REQUIRED ACTION: Once you find the line with "- [a] give approval to Promissory Contract to access investor's" in the entries below, return exactly every line from it through the line with "investors address \*".

(Saved data entries)
------------------------------------------------
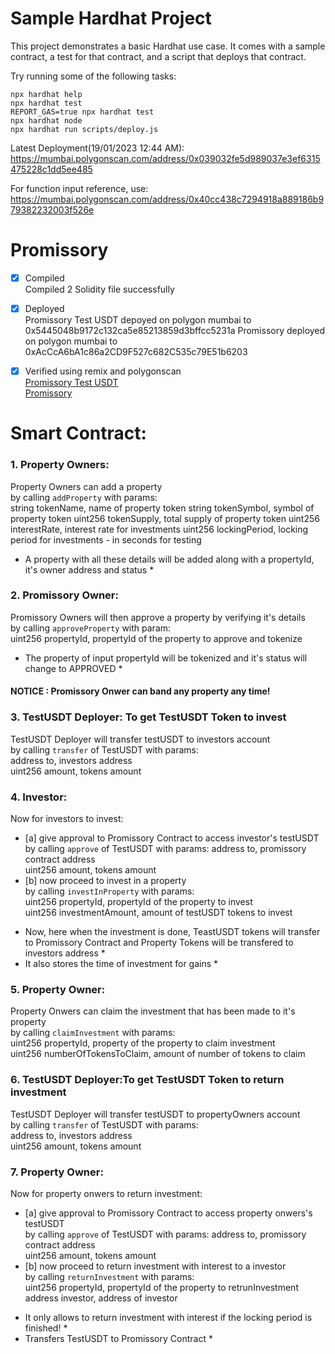 # Sample Hardhat Project

This project demonstrates a basic Hardhat use case. It comes with a sample contract, a test for that contract, and a script that deploys that contract.

Try running some of the following tasks:

```shell
npx hardhat help
npx hardhat test
REPORT_GAS=true npx hardhat test
npx hardhat node
npx hardhat run scripts/deploy.js
```

Latest Deployment(19/01/2023 12:44 AM): https://mumbai.polygonscan.com/address/0x039032fe5d989037e3ef6315475228c1dd5ee485

For function input reference, use: https://mumbai.polygonscan.com/address/0x40cc438c7294918a889186b979382232003f526e


# Promissory

- [x] Compiled  
       Compiled 2 Solidity file successfully

- [x] Deployed  
       Promissory Test USDT depoyed on polygon mumbai to 0x5445048b9172c132ca5e85213859d3bffcc5231a
      Promissory deployed on polygon mumbai to 0xAcCcA6bA1c86a2CD9F527c682C535c79E51b6203

- [x] Verified using remix and polygonscan  
       [Promissory Test USDT](https://mumbai.polygonscan.com/address/0x5445048b9172c132ca5e85213859d3bffcc5231a#writeContract)  
       [Promissory](https://mumbai.polygonscan.com/address/0xaccca6ba1c86a2cd9f527c682c535c79e51b6203#writeContract)

# Smart Contract:

### 1. Property Owners:

Property Owners can add a property  
 by calling `addProperty` with params:  
string tokenName, name of property token
string tokenSymbol, symbol of property token
uint256 tokenSupply, total supply of property token
uint256 interestRate, interest rate for investments
uint256 lockingPeriod, locking period for investments - in seconds for testing

- A property with all these details will be added along with a propertyId, it's owner address and status \*

### 2. Promissory Owner:

Promissory Owners will then approve a property by verifying it's details  
 by calling `approveProperty` with param:  
uint256 propertyId, propertyId of the property to approve and tokenize

- The property of input propertyId will be tokenized and it's status will change to APPROVED \*

#### NOTICE : Promissory Onwer can band any property any time!

### 3. TestUSDT Deployer: To get TestUSDT Token to invest

TestUSDT Deployer will transfer testUSDT to investors account  
 by calling `transfer` of TestUSDT with params:  
address to, investors address  
uint256 amount, tokens amount

### 4. Investor:

Now for investors to invest:

- [a] give approval to Promissory Contract to access investor's testUSDT  
   by calling `approve` of TestUSDT with params:
  address to, promissory contract address  
  uint256 amount, tokens amount
- [b] now proceed to invest in a property  
   by calling `investInProperty` with params:  
  uint256 propertyId, propertyId of the property to invest  
  uint256 investmentAmount, amount of testUSDT tokens to invest

* Now, here when the investment is done, TeastUSDT tokens will transfer to Promissory Contract and Property Tokens will be transfered to investors address \*
* It also stores the time of investment for gains \*

### 5. Property Owner:

Property Onwers can claim the investment that has been made to it's property  
 by calling `claimInvestment` with params:  
uint256 propertyId, property of the property to claim investment  
uint256 numberOfTokensToClaim, amount of number of tokens to claim

### 6. TestUSDT Deployer:To get TestUSDT Token to return investment

TestUSDT Deployer will transfer testUSDT to propertyOwners account  
 by calling `transfer` of TestUSDT with params:  
address to, investors address  
uint256 amount, tokens amount

### 7. Property Owner:

Now for property onwers to return investment:

- [a] give approval to Promissory Contract to access property onwers's testUSDT  
   by calling `approve` of TestUSDT with params:
  address to, promissory contract address  
  uint256 amount, tokens amount
- [b] now proceed to return investment with interest to a investor  
   by calling `returnInvestment` with params:  
  uint256 propertyId, propertyId of the property to retrunInvestment  
  address investor, address of investor

* It only allows to return investment with interest if the locking period is finished! \*
* Transfers TestUSDT to Promissory Contract \*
------------------------------------------------
ANSWER TO THIS PROBLEM:
- [a] give approval to Promissory Contract to access investor's testUSDT  
   by calling `approve` of TestUSDT with params:
  address to, promissory contract address  
  uint256 amount, tokens amount
- [b] now proceed to invest in a property  
   by calling `investInProperty` with params:  
  uint256 propertyId, propertyId of the property to invest  
  uint256 investmentAmount, amount of testUSDT tokens to invest

* Now, here when the investment is done, TeastUSDT tokens will transfer to Promissory Contract and Property Tokens will be transfered to investors address \*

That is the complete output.